Institutionally, Bappeda as the lead agency in spatial planning in Papua province—responsible to prepare the draft of spatial plan documents; routinely faces difficulties in completing the required maps. The maps obtained from the technical agencies (OPD) related to land use are often only available in jpeg/pdf or tabular format and require conversion to spatial vector data before they can be analysed and used to inform decision making. Working with large provincial spatial data; including basic maps and thematic data can be very challenging for Ivy and her team. Sharing the workload is quite difficult with such limited GIS capacity. OTJT is designed to enable participants undertake their own work as part of the training. This along with flexible scheduling, allows Ivy and her team to fully participate in the training, whilst attending the significant workload they have at BAPPEDA, and producing some of the most needed maps for the office.

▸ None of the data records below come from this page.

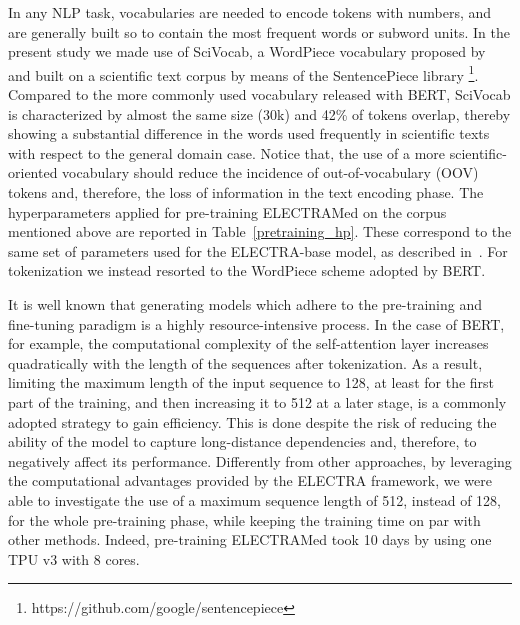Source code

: \documentclass{article}
\begin{document}
In any NLP task, vocabularies are needed to encode tokens with numbers, and are generally built so to contain the most frequent words or subword units.
In the present study we made use of SciVocab, a WordPiece vocabulary proposed by \citep{Beltagy19} and built on a scientific text corpus by means of the SentencePiece library \footnote{https://github.com/google/sentencepiece}. 
Compared to the more commonly used vocabulary released with BERT, SciVocab is characterized by almost the same size (30k) and 42\% of tokens overlap, thereby showing a substantial difference in the words used frequently in scientific texts with respect to the general domain case.
Notice that, the use of a more scientific-oriented vocabulary should reduce the incidence of out-of-vocabulary (OOV) tokens and, therefore, the loss of information in the text encoding phase.
The hyperparameters applied for pre-training ELECTRAMed on the corpus mentioned above are reported in Table~\ref{pretraining_hp}.
These correspond to the same set of parameters used for the ELECTRA-base model, as described in~\citep{Clark20}.
For tokenization we instead resorted to the WordPiece scheme adopted by BERT.

It is well known that generating models which adhere to the pre-training and fine-tuning paradigm is a highly resource-intensive process. 
In the case of BERT, for example, the computational complexity of the self-attention layer increases quadratically with the length of the sequences after tokenization.
As a result, limiting the maximum length of the input sequence to 128, at least for the first part of the training, and then increasing it to 512 at a later stage, is a commonly adopted strategy to gain efficiency.
This is done despite the risk of reducing the ability of the model to capture long-distance dependencies and, therefore, to negatively affect its performance.
Differently from other approaches, by leveraging the computational advantages provided by the ELECTRA framework, we were able to investigate the use of a maximum sequence length of 512, instead of 128, for the whole pre-training phase, while keeping the training time on par with other methods.
Indeed, pre-training ELECTRAMed took 10 days by using one TPU v3 with 8 cores.
\end{document}
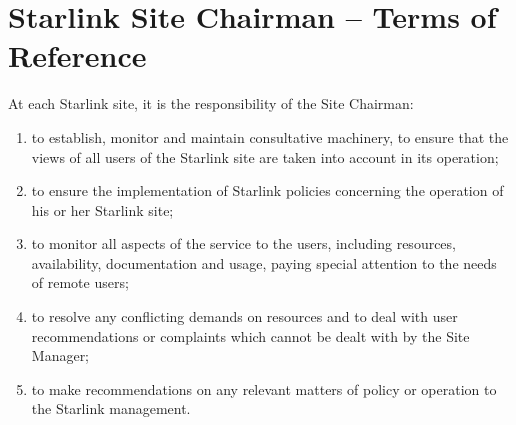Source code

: \documentclass[twoside,11pt]{article}
\begin{document}
\appendix
\section{Starlink Site Chairman -- Terms of Reference}

At each Starlink site, it is the responsibility of the Site Chairman:
\begin{enumerate}
\item to establish, monitor and maintain consultative machinery,
      to ensure that the views of all users of the Starlink site
      are taken into account in its operation;
\item to ensure the implementation of Starlink policies concerning the
      operation of his or her Starlink site;
\item to monitor all aspects of the service to the users, including
      resources, availability, documentation and usage, paying special
      attention to the needs of remote users;
\item to resolve any conflicting demands on resources and to deal with
      user recommendations or complaints which cannot be dealt with by the
      Site Manager;
\item to make recommendations on any relevant matters of policy or
      operation to the Starlink management.
\end{enumerate}
\end{document}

Ivy is a proactive, dedicated and quick learner who is willing to go the extra mile to master the skills that she needs. There was a time when she was tasked to lay out the required maps for her division, and for that she didn’t hesitate to ask for additional sessions of OTJT, to improve her skills to meet the target. In a short conversation with the PSP team, Ivy expressed her appreciation of OTJT by saying that:
“Before having OTJT, preparing and working with spatial data used to be quite challenging due to the lack of technical capacity in my division. But through OTJT, more technical staff have managed to join the training and improve our capacity together. Now, we can work as a team to fulfil the given target to support the ongoing spatial plan revision. The materials, methodology and GIS tools provided through OTJT truly support us to meet the target of our agency.”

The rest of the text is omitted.